The people I contacted who are recruiting others in this scheme are open about it being a pyramid scheme. I suspect they will soon stop once they realise that the church they operate and their career in law enforcement are at risk. Do you want to face the same penalties they now face?
Is this a real job?
I got an offer through LinkedIn for a job in Russia from an individual by the name of Alesandr Boris Oil & Gas Limited. He told me of the available job vacancy at the organization which were 3 vacancies and asked me of my qualifications. I replied with my qualifications and he responded saying that I should forward my CV and necessary documents to his agent who will take care of the whole process for me to be able to come and be permitted to work in Russia. He gave me the email address of the agent who I managed to reach and he told me what documents he needs in order to process my permit to work in Russia, including transportation & accommodation. However the agent says that his services are not free and demands a fee of 1000 dollars. I told him and Mr Boris that I can’t afford that kind of money therefore Mr Boris says I should try negotiate with the Agent the amount I can afford of which I haven't done.

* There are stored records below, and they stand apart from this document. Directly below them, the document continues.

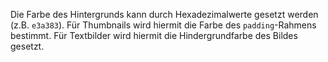 Die Farbe des Hintergrunds kann durch Hexadezimalwerte gesetzt werden (z.B.
`e3a383`). Für Thumbnails wird hiermit die Farbe des `padding`-Rahmens
bestimmt. Für Textbilder wird hiermit die Hindergrundfarbe des Bildes gesetzt.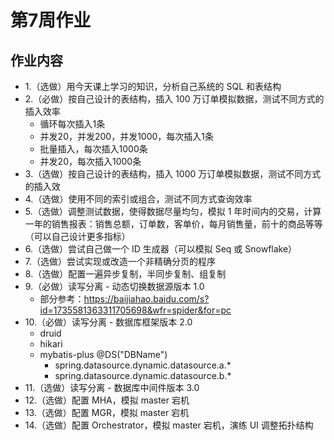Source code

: # 第7周作业

## 作业内容

- 1.（选做）用今天课上学习的知识，分析自己系统的 SQL 和表结构
- 2.（必做）按自己设计的表结构，插入 100 万订单模拟数据，测试不同方式的插入效率
    - 循环每次插入1条
    - 并发20，并发200，并发1000，每次插入1条
    - 批量插入，每次插入1000条
    - 并发20，每次插入1000条
- 3.（选做）按自己设计的表结构，插入 1000 万订单模拟数据，测试不同方式的插入效
- 4.（选做）使用不同的索引或组合，测试不同方式查询效率
- 5.（选做）调整测试数据，使得数据尽量均匀，模拟 1 年时间内的交易，计算一年的销售报表：销售总额，订单数，客单价，每月销售量，前十的商品等等（可以自己设计更多指标）
- 6.（选做）尝试自己做一个 ID 生成器（可以模拟 Seq 或 Snowflake）
- 7.（选做）尝试实现或改造一个非精确分页的程序
- 8.（选做）配置一遍异步复制，半同步复制、组复制
- 9.（必做）读写分离 - 动态切换数据源版本 1.0
  - 部分参考：https://baijiahao.baidu.com/s?id=1735581363311705698&wfr=spider&for=pc
- 10.（必做）读写分离 - 数据库框架版本 2.0
  - druid
  - hikari
  - mybatis-plus @DS("DBName")
    - spring.datasource.dynamic.datasource.a.*
    - spring.datasource.dynamic.datasource.b.*
- 11.（选做）读写分离 - 数据库中间件版本 3.0
- 12.（选做）配置 MHA，模拟 master 宕机
- 13.（选做）配置 MGR，模拟 master 宕机
- 14.（选做）配置 Orchestrator，模拟 master 宕机，演练 UI 调整拓扑结构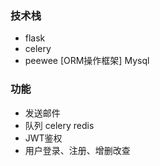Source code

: ### 技术栈
- flask 
- celery
- peewee [ORM操作框架] Mysql

### 功能
- 发送邮件
- 队列 celery redis
- JWT鉴权
- 用户登录、注册、增删改查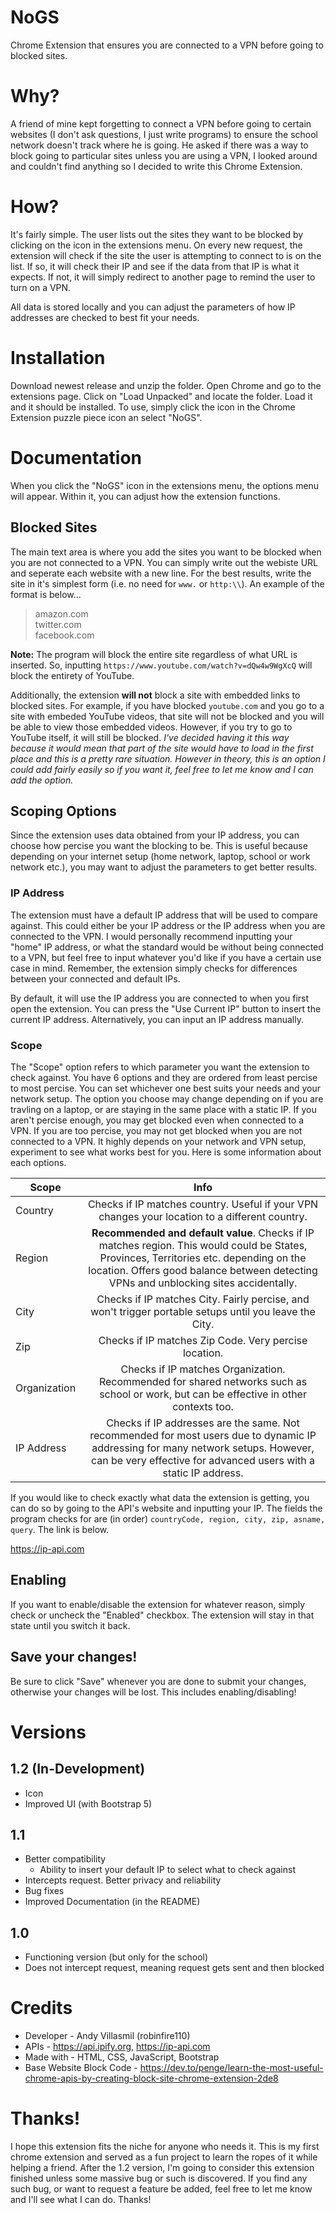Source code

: # NoGS
 Chrome Extension that ensures you are connected to a VPN before going to blocked sites.

# Why?
 A friend of mine kept forgetting to connect a VPN before going to certain websites (I don't ask questions, I just write programs) to ensure the school network doesn't track where he is going. He asked if there was a way to block going to particular sites unless you are using a VPN, I looked around and couldn't find anything so I decided to write this Chrome Extension.

# How?
 It's fairly simple. The user lists out the sites they want to be blocked by clicking on the icon in the extensions menu. On every new request, the extension will check if the site the user is attempting to connect to is on the list. If so, it will check their IP and see if the data from that IP is what it expects. If not, it will simply redirect to another page to remind the user to turn on a VPN.
 
 All data is stored locally and you can adjust the parameters of how IP addresses are checked to best fit your needs.

# Installation
 Download newest release and unzip the folder. Open Chrome and go to the extensions page. Click on "Load Unpacked" and locate the folder. Load it and it should be installed. To use, simply click the icon in the Chrome Extension puzzle piece icon an select "NoGS".
 
# Documentation
 When you click the "NoGS" icon in the extensions menu, the options menu will appear. Within it, you can adjust how the extension functions.
 
## Blocked Sites
 The main text area is where you add the sites you want to be blocked when you are not connected to a VPN. You can simply write out the webiste URL and seperate each website with a new line. For the best results, write the site in it's simplest form (i.e. no need for `www.` or `http:\\`). An example of the format is below...
 >amazon.com\
 >twitter.com\
 >facebook.com
 
 **Note:** The program will block the entire site regardless of what URL is inserted. So, inputting `https://www.youtube.com/watch?v=dQw4w9WgXcQ` will block the entirety of YouTube.
 
 Additionally, the extension **will not** block a site with embedded links to blocked sites. For example, if you have blocked `youtube.com` and you go to a site with embeded YouTube videos, that site will not be blocked and you will be able to view those embedded videos. However, if you try to go to YouTube itself, it will still be blocked. *I've decided having it this way because it would mean that part of the site would have to load in the first place and this is a pretty rare situation. However in theory, this is an option I could add fairly easily so if you want it, feel free to let me know and I can add the option.*
 
## Scoping Options
 Since the extension uses data obtained from your IP address, you can choose how percise you want the blocking to be. This is useful because depending on your internet setup (home network, laptop, school or work network etc.), you may want to adjust the parameters to get better results.

### IP Address
 The extension must have a default IP address that will be used to compare against. This could either be your IP address or the IP address when you are connected to the VPN. I would personally recommend inputting your "home" IP address, or what the standard would be without being connected to a VPN, but feel free to input whatever you'd like if you have a certain use case in mind. Remember, the extension simply checks for differences between your connected and default IPs.
 
 By default, it will use the IP address you are connected to when you first open the extension. You can press the "Use Current IP" button to insert the current IP address. Alternatively, you can input an IP address manually. 
 
### Scope
 The "Scope" option refers to which parameter you want the extension to check against. You have 6 options and they are ordered from least percise to most percise. You can set whichever one best suits your needs and your network setup. The option you choose may change depending on if you are travling on a laptop, or are staying in the same place with a static IP. If you aren't percise enough, you may get blocked even when connected to a VPN. If you are too percise, you may not get blocked when you are not connected to a VPN. It highly depends on your network and VPN setup, experiment to see what works best for you. Here is some information about each options.
 
 | Scope  | Info |
 | ------------- |:-------------:|
 | Country      |Checks if IP matches country. Useful if your VPN changes your location to a different country.|
 | Region      |**Recommended and default value**. Checks if IP matches region. This would could be States, Provinces, Territories etc. depending on the location. Offers good balance between detecting VPNs and unblocking sites accidentally.|
 | City      |Checks if IP matches City. Fairly percise, and won't trigger portable setups until you leave the City.|
 | Zip      |Checks if IP matches Zip Code. Very percise location.|
 | Organization      |Checks if IP matches Organization. Recommended for shared networks such as school or work, but can be effective in other contexts too.|
 | IP Address      |Checks if IP addresses are the same. Not recommended for most users due to dynamic IP addressing for many network setups. However, can be very effective for advanced users with a static IP address.|
 
 If you would like to check exactly what data the extension is getting, you can do so by going to the API's website and inputting your IP. The fields the program checks for are (in order) `countryCode, region, city, zip, asname, query`. The link is below.
 
 https://ip-api.com

## Enabling
 If you want to enable/disable the extension for whatever reason, simply check or uncheck the "Enabled" checkbox. The extension will stay in that state until you switch it back.

## Save your changes!
 Be sure to click "Save" whenever you are done to submit your changes, otherwise your changes will be lost. This includes enabling/disabling!


# Versions
## 1.2 (In-Development)
* Icon
* Improved UI (with Bootstrap 5)


## 1.1
* Better compatibility
	* Ability to insert your default IP to select what to check against
* Intercepts request. Better privacy and reliability
* Bug fixes
* Improved Documentation (in the README)

## 1.0
* Functioning version (but only for the school)
* Does not intercept request, meaning request gets sent and then blocked

# Credits
* Developer - Andy Villasmil (robinfire110)
* APIs - https://api.ipify.org, https://ip-api.com
* Made with - HTML, CSS, JavaScript, Bootstrap
* Base Website Block Code - https://dev.to/penge/learn-the-most-useful-chrome-apis-by-creating-block-site-chrome-extension-2de8

# Thanks!
 I hope this extension fits the niche for anyone who needs it. This is my first chrome extension and served as a fun project to learn the ropes of it while helping a friend. After the 1.2 version, I'm going to consider this extension finished unless some massive bug or such is discovered. If you find any such bug, or want to request a feature be added, feel free to let me know and I'll see what I can do. 
 Thanks!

I was hoping if you can check if Alesandr Boris, his organization and his agents are not a scam. I had approached the police and they referred me to Consumer watchdog which is where I got your email address.
Hope to hear from you soon. Thank you advance.
I don’t need to do much research to say with certainty that this is a scam. The most obvious clue is that they want you pay the “agent” $1,000 to get your work permit. This is simply not how international recruitment works. Genuine companies pay for everything when they recruit someone from overseas. They pay for flights and accommodation and they certainly cover the cost of getting whatever visas might be necessary. They pay them. Not you, not the recruit.
Another clue is quite simple. Why would they offer a job in the oil and gas industry to someone on the other side of the planet who doesn’t have any experience in that industry? And another thing. They didn’t interview you face-to-face? It’s simply not realistic.
This is the beginning of an advance fee scam. The $1,000 (which is curiously flexible when you say you can’t afford it) is what this is all about. If you were to pay them they’ll just continue to invent a list of other payments until you either run out of money or finally realise that you’re being scammed. I suggest that you delete the emails and any others you receive like this.